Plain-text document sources
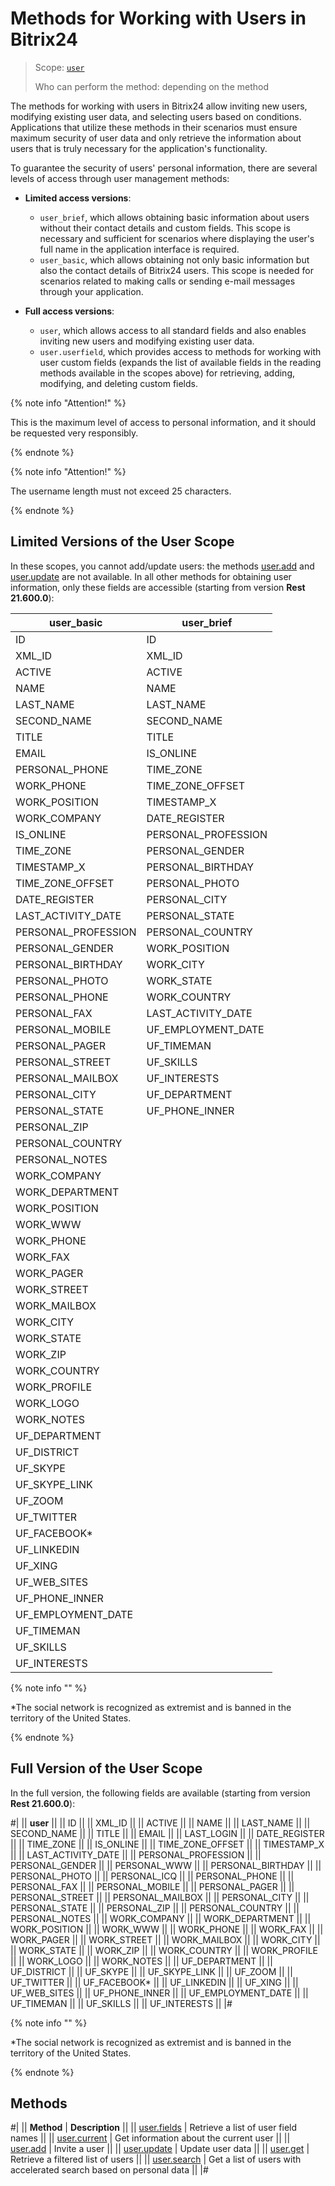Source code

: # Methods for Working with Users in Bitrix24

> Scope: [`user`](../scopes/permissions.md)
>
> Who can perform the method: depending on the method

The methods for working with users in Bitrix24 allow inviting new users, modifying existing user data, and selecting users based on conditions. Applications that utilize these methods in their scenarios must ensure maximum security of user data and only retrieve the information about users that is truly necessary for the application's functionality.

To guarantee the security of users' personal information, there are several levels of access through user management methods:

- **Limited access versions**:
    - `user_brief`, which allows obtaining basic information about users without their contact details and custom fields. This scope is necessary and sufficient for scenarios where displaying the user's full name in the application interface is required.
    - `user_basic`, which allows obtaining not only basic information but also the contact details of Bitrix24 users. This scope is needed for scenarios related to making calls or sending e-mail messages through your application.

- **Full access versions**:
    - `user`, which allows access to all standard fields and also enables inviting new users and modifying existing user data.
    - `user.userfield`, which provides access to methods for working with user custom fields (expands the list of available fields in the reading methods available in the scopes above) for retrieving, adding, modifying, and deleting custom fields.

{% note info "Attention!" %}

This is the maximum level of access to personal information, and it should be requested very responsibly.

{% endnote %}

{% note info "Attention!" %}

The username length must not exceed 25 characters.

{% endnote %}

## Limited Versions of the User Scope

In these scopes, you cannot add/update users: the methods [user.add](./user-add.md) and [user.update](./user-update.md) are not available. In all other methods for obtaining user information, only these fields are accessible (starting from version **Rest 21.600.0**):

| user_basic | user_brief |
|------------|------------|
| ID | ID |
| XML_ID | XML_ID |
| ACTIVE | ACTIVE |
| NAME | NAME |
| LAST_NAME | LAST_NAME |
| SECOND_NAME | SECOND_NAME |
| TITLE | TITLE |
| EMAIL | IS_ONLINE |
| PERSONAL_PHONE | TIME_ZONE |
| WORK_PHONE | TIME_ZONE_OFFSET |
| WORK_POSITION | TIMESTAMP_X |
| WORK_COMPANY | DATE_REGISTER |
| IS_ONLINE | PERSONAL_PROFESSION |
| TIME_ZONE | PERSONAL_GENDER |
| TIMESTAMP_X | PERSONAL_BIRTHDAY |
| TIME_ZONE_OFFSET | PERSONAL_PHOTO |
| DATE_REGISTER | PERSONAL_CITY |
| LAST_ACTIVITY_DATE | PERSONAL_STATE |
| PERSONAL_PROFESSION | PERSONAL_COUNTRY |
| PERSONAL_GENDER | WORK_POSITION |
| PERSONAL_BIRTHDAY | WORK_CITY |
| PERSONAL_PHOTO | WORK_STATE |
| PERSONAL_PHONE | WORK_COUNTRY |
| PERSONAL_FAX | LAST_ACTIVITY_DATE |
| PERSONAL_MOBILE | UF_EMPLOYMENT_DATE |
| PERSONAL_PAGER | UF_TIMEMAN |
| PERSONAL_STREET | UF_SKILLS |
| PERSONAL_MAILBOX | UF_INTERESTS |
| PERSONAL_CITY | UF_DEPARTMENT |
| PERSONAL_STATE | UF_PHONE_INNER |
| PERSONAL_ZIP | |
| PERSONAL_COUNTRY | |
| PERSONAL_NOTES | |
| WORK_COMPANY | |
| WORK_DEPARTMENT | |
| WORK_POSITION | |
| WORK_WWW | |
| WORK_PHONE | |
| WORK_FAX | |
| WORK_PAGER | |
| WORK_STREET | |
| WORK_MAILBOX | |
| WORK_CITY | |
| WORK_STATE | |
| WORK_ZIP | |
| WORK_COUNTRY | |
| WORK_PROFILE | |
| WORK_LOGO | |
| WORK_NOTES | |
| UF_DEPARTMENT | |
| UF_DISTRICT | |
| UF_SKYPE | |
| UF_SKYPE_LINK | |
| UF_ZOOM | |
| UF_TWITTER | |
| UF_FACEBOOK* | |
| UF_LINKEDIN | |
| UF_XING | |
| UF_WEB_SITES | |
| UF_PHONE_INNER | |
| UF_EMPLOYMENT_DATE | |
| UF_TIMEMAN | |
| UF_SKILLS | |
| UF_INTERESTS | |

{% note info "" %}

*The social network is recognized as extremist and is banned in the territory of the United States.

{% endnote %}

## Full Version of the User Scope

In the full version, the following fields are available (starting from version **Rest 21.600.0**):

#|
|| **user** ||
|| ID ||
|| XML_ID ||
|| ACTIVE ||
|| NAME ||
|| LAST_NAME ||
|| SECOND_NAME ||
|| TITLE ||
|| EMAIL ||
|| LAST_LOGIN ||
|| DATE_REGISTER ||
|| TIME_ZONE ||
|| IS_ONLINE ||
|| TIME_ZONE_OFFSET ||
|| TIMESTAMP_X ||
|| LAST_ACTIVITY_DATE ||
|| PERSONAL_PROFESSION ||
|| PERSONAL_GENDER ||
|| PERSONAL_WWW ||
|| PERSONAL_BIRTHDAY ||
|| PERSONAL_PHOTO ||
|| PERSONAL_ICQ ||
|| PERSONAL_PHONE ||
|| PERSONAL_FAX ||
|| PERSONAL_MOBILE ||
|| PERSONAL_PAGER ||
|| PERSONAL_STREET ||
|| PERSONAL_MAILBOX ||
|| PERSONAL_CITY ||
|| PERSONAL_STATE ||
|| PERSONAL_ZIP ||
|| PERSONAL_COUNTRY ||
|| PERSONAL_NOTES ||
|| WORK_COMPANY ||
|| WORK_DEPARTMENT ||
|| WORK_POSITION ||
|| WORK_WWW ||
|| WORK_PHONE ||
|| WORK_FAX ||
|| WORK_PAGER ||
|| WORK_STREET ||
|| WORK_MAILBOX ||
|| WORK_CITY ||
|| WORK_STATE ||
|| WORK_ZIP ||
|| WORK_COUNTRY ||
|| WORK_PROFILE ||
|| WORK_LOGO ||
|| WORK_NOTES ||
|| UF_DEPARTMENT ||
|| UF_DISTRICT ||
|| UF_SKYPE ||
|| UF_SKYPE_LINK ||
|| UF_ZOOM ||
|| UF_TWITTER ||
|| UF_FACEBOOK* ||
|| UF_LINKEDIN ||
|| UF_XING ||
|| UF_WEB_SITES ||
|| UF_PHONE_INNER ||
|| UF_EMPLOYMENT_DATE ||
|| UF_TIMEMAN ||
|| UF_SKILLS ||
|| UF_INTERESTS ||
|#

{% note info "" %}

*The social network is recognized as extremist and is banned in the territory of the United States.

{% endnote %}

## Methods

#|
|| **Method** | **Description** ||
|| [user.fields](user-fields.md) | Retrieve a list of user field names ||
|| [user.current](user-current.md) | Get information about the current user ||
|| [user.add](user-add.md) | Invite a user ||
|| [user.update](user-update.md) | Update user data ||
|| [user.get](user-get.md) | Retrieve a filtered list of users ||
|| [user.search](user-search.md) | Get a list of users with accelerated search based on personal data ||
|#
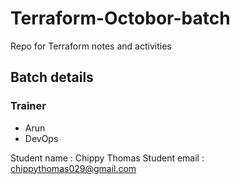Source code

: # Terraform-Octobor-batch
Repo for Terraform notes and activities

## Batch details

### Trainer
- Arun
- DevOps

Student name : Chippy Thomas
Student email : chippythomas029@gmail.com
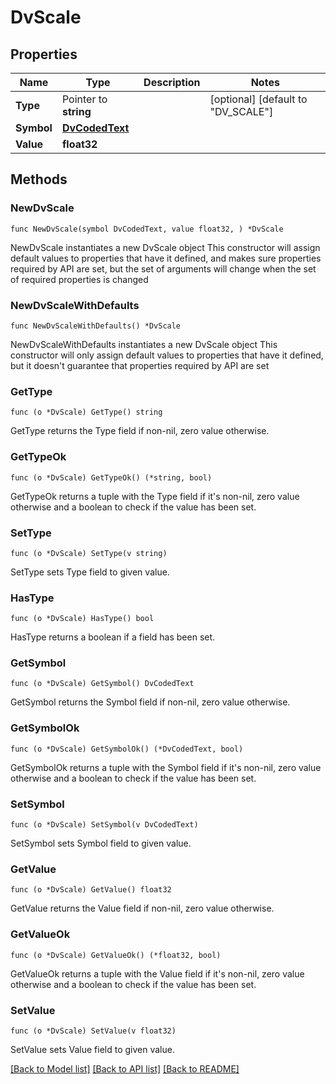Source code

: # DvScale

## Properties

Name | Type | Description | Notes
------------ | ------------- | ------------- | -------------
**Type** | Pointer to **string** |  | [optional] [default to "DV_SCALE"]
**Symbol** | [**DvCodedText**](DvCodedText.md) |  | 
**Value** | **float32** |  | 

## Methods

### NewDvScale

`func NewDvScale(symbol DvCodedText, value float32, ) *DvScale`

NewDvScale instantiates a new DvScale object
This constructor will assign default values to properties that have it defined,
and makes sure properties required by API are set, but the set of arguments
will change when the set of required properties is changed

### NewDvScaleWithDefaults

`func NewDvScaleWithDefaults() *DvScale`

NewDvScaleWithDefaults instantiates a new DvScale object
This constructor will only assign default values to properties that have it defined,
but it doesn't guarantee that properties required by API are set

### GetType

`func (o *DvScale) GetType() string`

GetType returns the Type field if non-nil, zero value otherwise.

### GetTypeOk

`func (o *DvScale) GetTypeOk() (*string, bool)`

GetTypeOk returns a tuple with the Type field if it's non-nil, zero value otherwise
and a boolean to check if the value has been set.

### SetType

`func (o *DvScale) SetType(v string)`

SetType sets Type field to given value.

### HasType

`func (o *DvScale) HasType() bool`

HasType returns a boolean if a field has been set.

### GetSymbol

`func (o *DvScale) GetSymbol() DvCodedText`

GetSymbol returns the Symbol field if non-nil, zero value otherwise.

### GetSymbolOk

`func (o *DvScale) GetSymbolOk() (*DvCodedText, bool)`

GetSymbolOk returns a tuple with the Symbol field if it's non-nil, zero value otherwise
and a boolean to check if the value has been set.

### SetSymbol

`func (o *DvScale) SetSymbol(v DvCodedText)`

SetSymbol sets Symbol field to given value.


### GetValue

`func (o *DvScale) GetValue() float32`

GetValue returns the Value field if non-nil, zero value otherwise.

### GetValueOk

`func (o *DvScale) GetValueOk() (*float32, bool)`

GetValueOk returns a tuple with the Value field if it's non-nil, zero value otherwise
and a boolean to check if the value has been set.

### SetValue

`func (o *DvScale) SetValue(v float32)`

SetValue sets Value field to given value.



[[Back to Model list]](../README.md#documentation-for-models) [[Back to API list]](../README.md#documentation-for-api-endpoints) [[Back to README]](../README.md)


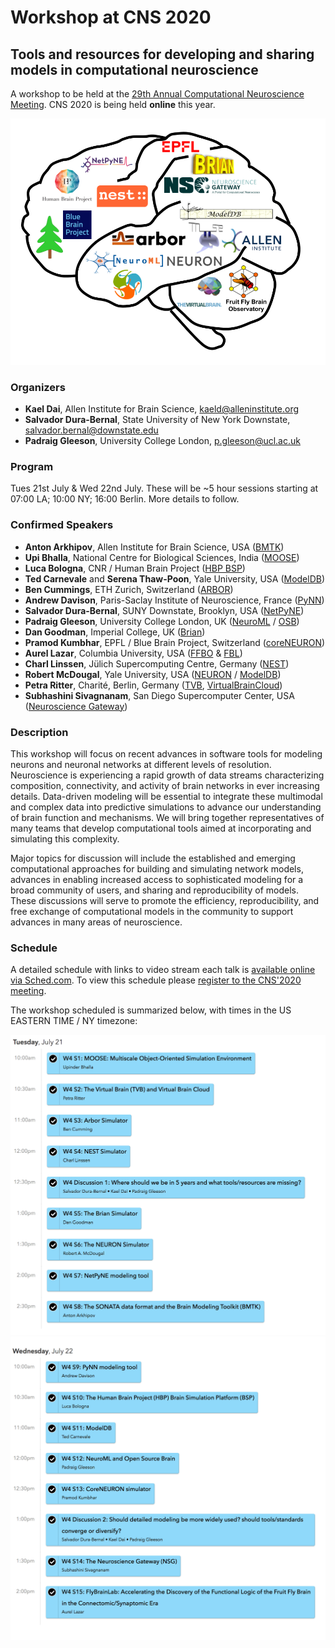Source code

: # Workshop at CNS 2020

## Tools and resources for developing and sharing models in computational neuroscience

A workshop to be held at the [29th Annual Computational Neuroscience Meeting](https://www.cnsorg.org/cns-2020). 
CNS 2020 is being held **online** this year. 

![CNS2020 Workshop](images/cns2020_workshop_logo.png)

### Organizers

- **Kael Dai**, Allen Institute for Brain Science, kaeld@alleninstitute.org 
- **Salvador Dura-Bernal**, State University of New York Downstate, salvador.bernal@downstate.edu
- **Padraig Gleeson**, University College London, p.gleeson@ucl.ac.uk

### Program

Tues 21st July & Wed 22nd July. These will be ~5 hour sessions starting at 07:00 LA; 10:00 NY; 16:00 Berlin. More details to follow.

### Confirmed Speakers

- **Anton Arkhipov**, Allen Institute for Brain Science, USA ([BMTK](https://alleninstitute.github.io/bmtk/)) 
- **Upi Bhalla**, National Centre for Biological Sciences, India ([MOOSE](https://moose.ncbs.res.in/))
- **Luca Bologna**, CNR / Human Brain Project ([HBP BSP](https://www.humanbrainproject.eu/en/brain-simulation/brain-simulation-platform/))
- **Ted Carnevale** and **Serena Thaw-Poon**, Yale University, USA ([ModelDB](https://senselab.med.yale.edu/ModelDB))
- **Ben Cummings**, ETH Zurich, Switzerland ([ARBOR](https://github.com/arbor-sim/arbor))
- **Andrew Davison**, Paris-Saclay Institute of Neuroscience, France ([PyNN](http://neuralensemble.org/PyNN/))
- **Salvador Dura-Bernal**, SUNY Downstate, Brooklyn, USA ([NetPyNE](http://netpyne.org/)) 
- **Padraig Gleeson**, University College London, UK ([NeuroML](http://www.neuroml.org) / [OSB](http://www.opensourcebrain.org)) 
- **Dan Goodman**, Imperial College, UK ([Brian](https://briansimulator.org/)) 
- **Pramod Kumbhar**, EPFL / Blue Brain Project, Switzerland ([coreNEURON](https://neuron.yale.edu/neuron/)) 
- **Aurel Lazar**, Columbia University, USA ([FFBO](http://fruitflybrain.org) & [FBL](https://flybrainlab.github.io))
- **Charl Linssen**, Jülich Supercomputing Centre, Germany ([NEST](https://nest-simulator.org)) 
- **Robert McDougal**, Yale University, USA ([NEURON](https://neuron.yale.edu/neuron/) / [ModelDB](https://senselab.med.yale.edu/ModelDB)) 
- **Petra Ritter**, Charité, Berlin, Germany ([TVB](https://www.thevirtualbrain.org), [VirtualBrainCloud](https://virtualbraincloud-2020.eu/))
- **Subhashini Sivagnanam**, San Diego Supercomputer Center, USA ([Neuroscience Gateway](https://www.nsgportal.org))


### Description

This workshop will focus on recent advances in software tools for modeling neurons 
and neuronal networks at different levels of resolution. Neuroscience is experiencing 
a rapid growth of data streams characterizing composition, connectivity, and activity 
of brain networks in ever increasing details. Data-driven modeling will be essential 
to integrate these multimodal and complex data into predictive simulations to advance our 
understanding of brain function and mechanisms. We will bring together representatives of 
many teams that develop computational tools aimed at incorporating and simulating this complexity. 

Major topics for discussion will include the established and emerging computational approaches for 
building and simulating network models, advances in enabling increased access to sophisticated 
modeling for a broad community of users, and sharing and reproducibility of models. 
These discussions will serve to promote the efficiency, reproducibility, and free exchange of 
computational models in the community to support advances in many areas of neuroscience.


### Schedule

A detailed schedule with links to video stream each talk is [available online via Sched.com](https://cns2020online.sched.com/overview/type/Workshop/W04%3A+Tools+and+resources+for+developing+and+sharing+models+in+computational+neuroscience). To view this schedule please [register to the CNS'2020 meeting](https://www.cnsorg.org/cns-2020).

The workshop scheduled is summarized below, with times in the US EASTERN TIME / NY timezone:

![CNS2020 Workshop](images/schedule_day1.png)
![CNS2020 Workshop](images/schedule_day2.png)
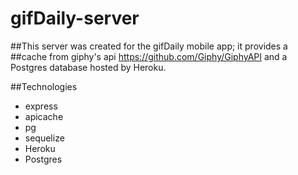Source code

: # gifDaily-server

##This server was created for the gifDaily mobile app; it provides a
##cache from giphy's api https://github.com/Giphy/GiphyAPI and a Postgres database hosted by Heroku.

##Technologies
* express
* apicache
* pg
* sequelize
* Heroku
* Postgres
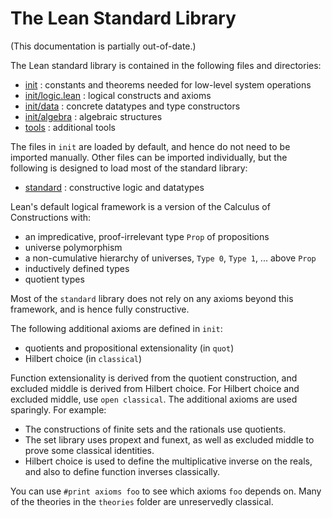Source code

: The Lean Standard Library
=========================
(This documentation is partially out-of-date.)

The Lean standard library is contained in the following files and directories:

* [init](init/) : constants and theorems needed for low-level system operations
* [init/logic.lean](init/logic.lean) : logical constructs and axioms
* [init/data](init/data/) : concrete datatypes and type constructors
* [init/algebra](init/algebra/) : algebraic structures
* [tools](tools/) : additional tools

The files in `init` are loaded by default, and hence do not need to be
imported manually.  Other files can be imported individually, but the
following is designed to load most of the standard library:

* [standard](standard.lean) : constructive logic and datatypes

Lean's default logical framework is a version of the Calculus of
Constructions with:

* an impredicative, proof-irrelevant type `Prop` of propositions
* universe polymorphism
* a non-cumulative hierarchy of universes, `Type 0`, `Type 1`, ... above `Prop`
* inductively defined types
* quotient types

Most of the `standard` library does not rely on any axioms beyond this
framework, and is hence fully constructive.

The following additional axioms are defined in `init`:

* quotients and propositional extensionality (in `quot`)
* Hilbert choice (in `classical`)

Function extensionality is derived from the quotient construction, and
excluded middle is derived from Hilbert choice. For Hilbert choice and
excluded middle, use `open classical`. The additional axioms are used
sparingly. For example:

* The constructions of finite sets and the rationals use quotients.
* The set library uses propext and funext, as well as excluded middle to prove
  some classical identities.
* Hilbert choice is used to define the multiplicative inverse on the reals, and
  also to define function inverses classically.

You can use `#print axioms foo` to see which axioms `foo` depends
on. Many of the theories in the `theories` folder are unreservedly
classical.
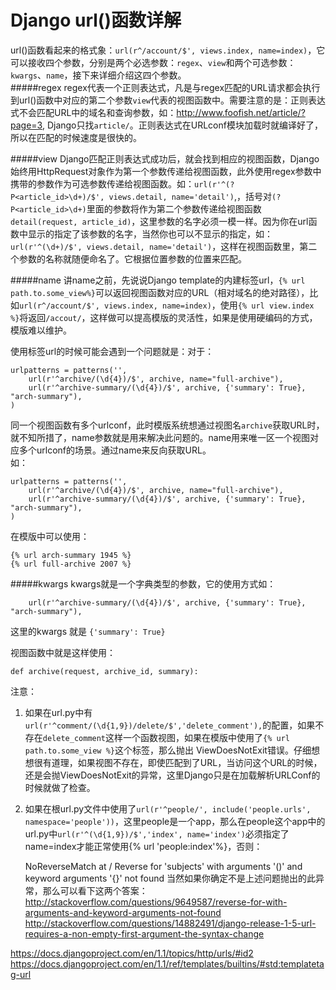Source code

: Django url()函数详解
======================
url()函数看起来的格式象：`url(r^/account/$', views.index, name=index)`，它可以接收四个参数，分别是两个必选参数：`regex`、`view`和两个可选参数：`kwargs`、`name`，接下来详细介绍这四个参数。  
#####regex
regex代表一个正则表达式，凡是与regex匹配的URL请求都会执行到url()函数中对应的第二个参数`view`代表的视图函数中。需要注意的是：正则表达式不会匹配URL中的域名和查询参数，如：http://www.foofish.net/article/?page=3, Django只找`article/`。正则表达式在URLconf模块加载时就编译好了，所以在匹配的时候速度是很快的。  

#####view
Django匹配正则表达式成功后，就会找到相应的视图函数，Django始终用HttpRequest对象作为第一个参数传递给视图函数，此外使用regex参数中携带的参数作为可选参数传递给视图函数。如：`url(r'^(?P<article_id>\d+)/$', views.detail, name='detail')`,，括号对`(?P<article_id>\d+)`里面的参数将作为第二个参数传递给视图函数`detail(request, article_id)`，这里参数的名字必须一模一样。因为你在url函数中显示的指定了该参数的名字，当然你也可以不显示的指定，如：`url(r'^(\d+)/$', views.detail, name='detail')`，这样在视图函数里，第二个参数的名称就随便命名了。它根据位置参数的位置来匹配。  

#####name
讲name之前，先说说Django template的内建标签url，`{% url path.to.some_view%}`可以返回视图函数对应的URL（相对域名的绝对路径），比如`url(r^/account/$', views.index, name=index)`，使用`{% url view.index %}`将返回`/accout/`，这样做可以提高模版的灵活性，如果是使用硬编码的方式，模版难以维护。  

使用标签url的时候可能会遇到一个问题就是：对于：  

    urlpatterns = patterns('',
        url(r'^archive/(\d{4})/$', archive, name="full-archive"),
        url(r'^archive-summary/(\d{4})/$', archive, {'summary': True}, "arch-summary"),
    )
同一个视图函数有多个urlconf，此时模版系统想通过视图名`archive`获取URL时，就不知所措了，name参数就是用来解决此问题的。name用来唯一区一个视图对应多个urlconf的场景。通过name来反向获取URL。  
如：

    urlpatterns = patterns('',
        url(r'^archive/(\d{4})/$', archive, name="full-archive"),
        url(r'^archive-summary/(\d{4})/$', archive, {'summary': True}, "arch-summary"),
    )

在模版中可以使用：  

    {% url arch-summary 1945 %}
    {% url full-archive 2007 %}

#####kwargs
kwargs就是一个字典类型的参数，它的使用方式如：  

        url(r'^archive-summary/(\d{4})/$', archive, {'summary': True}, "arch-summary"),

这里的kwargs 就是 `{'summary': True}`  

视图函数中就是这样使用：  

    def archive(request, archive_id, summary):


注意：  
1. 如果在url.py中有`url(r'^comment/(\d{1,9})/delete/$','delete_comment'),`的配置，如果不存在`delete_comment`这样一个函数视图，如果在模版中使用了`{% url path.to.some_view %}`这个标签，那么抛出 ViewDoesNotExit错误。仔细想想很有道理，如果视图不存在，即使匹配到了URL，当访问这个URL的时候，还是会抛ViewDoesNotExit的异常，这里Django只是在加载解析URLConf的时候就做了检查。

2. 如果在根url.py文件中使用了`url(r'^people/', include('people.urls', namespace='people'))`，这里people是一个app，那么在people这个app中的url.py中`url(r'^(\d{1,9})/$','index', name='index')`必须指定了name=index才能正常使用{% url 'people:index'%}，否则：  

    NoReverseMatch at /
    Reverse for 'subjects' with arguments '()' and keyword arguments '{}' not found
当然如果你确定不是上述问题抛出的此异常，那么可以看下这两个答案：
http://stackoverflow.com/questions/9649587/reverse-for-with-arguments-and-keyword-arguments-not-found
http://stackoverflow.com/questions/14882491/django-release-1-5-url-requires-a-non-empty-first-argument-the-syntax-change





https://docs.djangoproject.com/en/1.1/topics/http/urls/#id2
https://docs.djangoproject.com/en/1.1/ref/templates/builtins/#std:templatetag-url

▶ Activity
Could you reproduce, exactly, every line above from the line with "PERSONAL_PHONE | WORK_COUNTRY |" to the line with "UF_FACEBOOK* | |", and no other line? Both ends count.

▶ Solution for this problem
| PERSONAL_PHONE | WORK_COUNTRY |
| PERSONAL_FAX | LAST_ACTIVITY_DATE |
| PERSONAL_MOBILE | UF_EMPLOYMENT_DATE |
| PERSONAL_PAGER | UF_TIMEMAN |
| PERSONAL_STREET | UF_SKILLS |
| PERSONAL_MAILBOX | UF_INTERESTS |
| PERSONAL_CITY | UF_DEPARTMENT |
| PERSONAL_STATE | UF_PHONE_INNER |
| PERSONAL_ZIP | |
| PERSONAL_COUNTRY | |
| PERSONAL_NOTES | |
| WORK_COMPANY | |
| WORK_DEPARTMENT | |
| WORK_POSITION | |
| WORK_WWW | |
| WORK_PHONE | |
| WORK_FAX | |
| WORK_PAGER | |
| WORK_STREET | |
| WORK_MAILBOX | |
| WORK_CITY | |
| WORK_STATE | |
| WORK_ZIP | |
| WORK_COUNTRY | |
| WORK_PROFILE | |
| WORK_LOGO | |
| WORK_NOTES | |
| UF_DEPARTMENT | |
| UF_DISTRICT | |
| UF_SKYPE | |
| UF_SKYPE_LINK | |
| UF_ZOOM | |
| UF_TWITTER | |
| UF_FACEBOOK* | |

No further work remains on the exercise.